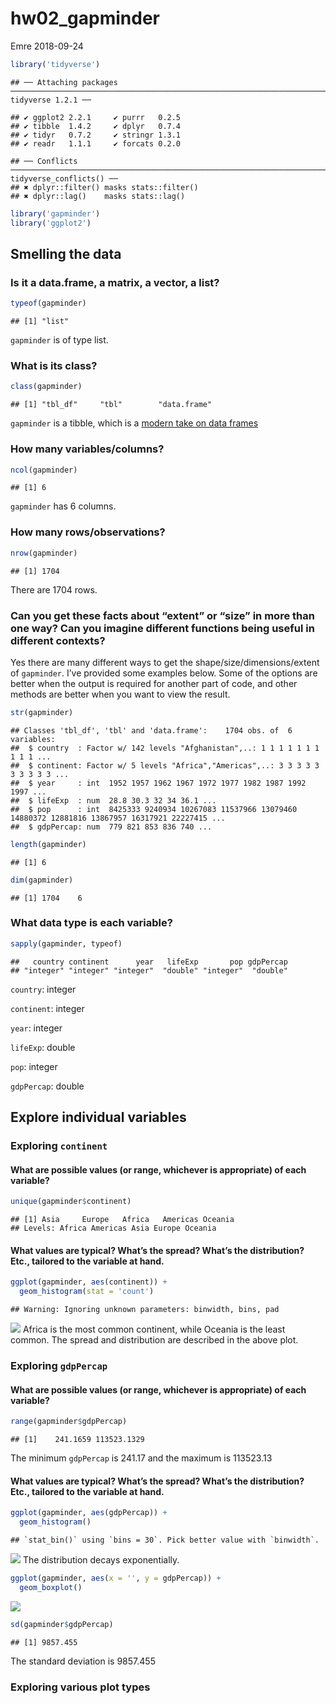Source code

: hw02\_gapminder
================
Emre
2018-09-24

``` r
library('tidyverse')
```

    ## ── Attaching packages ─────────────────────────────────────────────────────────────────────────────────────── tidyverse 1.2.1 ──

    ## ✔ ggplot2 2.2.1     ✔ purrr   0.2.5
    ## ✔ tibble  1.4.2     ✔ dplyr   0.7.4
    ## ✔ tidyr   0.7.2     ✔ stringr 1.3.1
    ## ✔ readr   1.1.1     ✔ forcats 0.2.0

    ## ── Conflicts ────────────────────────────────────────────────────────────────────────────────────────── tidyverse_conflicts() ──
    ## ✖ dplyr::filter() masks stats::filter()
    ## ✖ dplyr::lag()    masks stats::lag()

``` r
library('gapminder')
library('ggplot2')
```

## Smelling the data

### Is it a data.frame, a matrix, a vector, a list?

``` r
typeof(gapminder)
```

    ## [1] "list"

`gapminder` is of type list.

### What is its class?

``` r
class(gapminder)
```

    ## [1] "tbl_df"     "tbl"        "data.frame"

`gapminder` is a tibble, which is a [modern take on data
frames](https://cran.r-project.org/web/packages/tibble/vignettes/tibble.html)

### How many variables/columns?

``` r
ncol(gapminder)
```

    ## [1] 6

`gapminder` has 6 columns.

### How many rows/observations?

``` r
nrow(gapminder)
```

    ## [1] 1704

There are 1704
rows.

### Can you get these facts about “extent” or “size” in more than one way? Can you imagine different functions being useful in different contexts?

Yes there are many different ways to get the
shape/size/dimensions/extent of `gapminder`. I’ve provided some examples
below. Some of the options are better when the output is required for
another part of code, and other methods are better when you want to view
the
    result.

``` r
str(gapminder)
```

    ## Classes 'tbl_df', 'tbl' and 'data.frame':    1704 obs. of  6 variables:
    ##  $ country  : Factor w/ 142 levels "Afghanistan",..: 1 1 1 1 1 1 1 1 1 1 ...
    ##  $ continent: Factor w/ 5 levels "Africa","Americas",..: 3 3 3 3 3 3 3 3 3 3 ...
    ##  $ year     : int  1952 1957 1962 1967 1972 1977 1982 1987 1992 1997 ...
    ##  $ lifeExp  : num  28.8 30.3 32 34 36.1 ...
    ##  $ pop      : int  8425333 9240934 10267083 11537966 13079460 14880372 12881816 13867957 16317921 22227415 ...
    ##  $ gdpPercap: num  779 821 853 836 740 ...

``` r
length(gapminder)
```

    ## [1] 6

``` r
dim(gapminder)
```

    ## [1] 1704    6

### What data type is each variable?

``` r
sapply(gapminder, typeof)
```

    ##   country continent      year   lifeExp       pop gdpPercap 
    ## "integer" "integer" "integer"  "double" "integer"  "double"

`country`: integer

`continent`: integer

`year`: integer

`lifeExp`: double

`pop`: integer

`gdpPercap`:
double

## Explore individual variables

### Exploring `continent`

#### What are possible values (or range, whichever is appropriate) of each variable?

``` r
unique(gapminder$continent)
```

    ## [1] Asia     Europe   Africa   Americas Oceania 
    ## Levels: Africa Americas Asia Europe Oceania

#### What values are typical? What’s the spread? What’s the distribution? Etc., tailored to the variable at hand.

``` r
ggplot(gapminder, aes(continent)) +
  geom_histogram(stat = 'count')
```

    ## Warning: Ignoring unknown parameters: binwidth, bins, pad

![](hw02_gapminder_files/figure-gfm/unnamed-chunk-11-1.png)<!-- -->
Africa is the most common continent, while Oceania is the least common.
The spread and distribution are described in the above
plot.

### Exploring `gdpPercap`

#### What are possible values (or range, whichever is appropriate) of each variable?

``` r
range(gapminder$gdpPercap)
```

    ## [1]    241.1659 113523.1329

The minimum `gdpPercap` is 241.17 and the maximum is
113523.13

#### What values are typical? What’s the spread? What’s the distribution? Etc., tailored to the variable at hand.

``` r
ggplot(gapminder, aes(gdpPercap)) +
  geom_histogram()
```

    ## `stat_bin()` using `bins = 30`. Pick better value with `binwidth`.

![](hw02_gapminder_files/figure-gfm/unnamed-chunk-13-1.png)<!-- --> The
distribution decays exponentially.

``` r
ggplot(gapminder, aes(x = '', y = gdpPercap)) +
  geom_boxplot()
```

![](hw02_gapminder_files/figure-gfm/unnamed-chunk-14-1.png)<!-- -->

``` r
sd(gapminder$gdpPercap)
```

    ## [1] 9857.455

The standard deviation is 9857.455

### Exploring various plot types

+===+

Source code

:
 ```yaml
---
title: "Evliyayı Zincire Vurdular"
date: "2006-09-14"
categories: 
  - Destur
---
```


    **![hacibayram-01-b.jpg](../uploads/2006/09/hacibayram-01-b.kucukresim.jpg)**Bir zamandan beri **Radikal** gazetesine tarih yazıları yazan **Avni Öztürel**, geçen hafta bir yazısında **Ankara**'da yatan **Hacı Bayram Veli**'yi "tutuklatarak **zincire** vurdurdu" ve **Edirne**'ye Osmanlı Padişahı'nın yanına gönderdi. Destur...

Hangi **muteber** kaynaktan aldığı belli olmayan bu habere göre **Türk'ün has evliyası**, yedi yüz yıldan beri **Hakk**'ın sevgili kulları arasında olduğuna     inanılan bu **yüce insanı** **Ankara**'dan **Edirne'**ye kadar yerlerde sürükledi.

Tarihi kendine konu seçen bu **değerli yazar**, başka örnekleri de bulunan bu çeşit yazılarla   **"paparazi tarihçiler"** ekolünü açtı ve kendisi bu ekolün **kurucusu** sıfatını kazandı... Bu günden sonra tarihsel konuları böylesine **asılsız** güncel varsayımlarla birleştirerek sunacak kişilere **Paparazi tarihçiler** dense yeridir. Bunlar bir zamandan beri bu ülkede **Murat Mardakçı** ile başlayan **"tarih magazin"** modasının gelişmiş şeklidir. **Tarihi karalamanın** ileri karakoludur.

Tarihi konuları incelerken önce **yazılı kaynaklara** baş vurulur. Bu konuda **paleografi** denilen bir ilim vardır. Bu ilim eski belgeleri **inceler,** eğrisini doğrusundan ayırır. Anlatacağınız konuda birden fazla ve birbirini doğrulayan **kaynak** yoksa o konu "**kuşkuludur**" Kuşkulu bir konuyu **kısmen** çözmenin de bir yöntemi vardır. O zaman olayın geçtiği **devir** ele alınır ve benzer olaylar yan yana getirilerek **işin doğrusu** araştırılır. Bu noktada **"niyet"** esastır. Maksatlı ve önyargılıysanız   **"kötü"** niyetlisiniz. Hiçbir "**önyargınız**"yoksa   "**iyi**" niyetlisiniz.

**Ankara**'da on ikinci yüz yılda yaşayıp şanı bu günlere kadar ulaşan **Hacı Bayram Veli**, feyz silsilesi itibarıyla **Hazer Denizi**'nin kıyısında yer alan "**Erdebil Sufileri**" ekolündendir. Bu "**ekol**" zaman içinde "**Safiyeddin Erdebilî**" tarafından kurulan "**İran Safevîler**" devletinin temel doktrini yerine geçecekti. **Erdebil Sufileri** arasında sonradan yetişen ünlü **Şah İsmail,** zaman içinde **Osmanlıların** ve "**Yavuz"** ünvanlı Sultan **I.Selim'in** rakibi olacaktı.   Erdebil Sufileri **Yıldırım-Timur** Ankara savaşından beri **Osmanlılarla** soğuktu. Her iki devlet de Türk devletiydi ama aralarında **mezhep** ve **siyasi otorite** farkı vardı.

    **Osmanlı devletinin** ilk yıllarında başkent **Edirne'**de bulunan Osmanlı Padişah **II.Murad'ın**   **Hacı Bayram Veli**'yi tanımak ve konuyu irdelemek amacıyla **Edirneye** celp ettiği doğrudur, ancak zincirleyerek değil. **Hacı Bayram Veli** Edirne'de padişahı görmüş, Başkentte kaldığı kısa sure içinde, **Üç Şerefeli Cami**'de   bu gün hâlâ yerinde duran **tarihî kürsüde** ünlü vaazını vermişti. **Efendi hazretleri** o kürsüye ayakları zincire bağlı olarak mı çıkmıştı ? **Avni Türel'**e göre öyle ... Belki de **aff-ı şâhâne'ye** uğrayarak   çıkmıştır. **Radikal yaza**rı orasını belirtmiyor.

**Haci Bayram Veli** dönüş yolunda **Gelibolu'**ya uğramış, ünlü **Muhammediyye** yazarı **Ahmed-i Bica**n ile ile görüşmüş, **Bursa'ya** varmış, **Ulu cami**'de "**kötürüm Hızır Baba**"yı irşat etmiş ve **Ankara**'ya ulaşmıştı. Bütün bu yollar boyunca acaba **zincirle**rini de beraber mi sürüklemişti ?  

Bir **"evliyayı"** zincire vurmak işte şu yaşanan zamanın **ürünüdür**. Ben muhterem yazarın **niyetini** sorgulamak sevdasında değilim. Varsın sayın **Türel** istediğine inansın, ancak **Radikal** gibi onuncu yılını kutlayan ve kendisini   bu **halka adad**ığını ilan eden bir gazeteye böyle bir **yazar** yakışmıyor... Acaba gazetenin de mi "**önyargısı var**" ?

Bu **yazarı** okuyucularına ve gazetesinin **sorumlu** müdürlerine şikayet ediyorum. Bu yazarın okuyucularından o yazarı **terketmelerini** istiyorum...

+===+

* TRY IT:
Using the records above, report each line that contains the word "Americas" by copying it.

* WORKED SOLUTION:
    ##  $ continent: Factor w/ 5 levels "Africa","Americas",..: 3 3 3 3 3 3 3 3 3 3 ...
    ## [1] Asia     Europe   Africa   Americas Oceania 
    ## Levels: Africa Americas Asia Europe Oceania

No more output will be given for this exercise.